What is required: Where a line of the data holds the word "polyeval", copy that line.

Records provided:
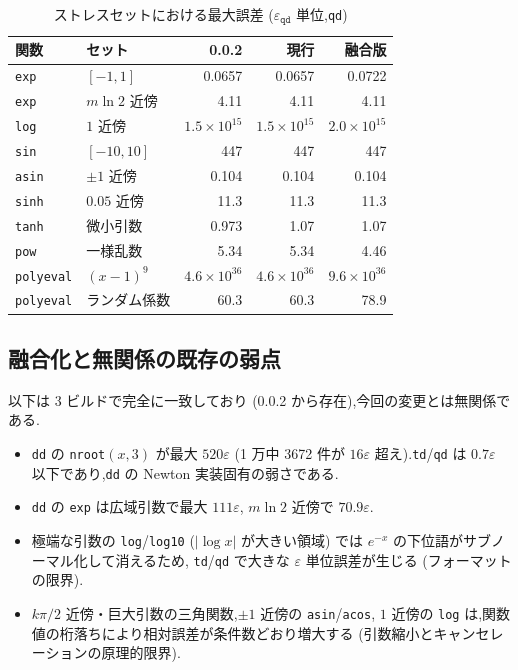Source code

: \documentclass[a4paper,10pt]{ltjsarticle}
\begin{document}
\begin{table}[htbp]
\centering
\caption{ストレスセットにおける最大誤差 ($\varepsilon_{\texttt{qd}}$ 単位,\texttt{qd})}
\label{tab:accsum}
\begin{tabular}{ll rrr}
\toprule
関数 & セット & 0.0.2 & 現行 & 融合版 \\
\midrule
\texttt{exp} & $[-1,1]$ & 0.0657 & 0.0657 & 0.0722 \\
\texttt{exp} & $m\ln 2$ 近傍 & 4.11 & 4.11 & 4.11 \\
\texttt{log} & $1$ 近傍 & $1.5\times10^{15}$ & $1.5\times10^{15}$ & $2.0\times10^{15}$ \\
\texttt{sin} & $[-10,10]$ & 447 & 447 & 447 \\
\texttt{asin} & $\pm1$ 近傍 & 0.104 & 0.104 & 0.104 \\
\texttt{sinh} & $0.05$ 近傍 & 11.3 & 11.3 & 11.3 \\
\texttt{tanh} & 微小引数 & 0.973 & 1.07 & 1.07 \\
\texttt{pow} & 一様乱数 & 5.34 & 5.34 & 4.46 \\
\texttt{polyeval} & $(x-1)^9$ & $4.6\times10^{36}$ & $4.6\times10^{36}$ & $9.6\times10^{36}$ \\
\texttt{polyeval} & ランダム係数 & 60.3 & 60.3 & 78.9 \\
\bottomrule
\end{tabular}
\end{table}

\subsection{融合化と無関係の既存の弱点}

以下は 3 ビルドで完全に一致しており (0.0.2 から存在),今回の変更とは無関係である.

\begin{itemize}
  \item \texttt{dd} の \texttt{nroot}$(x,3)$ が最大 $520\varepsilon$
        (1 万中 3672 件が $16\varepsilon$ 超え).\texttt{td}/\texttt{qd} は
        $0.7\varepsilon$ 以下であり,\texttt{dd} の Newton 実装固有の弱さである.
  \item \texttt{dd} の \texttt{exp} は広域引数で最大 $111\varepsilon$,
        $m\ln 2$ 近傍で $70.9\varepsilon$.
  \item 極端な引数の \texttt{log}/\texttt{log10} ($|\log x|$ が大きい領域) では
        $e^{-x}$ の下位語がサブノーマル化して消えるため,
        \texttt{td}/\texttt{qd} で大きな $\varepsilon$ 単位誤差が生じる (フォーマットの限界).
  \item $k\pi/2$ 近傍・巨大引数の三角関数,$\pm1$ 近傍の \texttt{asin}/\texttt{acos},
        $1$ 近傍の \texttt{log} は,関数値の桁落ちにより相対誤差が条件数どおり増大する
        (引数縮小とキャンセレーションの原理的限界).
\end{itemize}
\end{document}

Output of the exercise:
\texttt{polyeval} & $(x-1)^9$ & $4.6\times10^{36}$ & $4.6\times10^{36}$ & $9.6\times10^{36}$ \\
\texttt{polyeval} & ランダム係数 & 60.3 & 60.3 & 78.9 \\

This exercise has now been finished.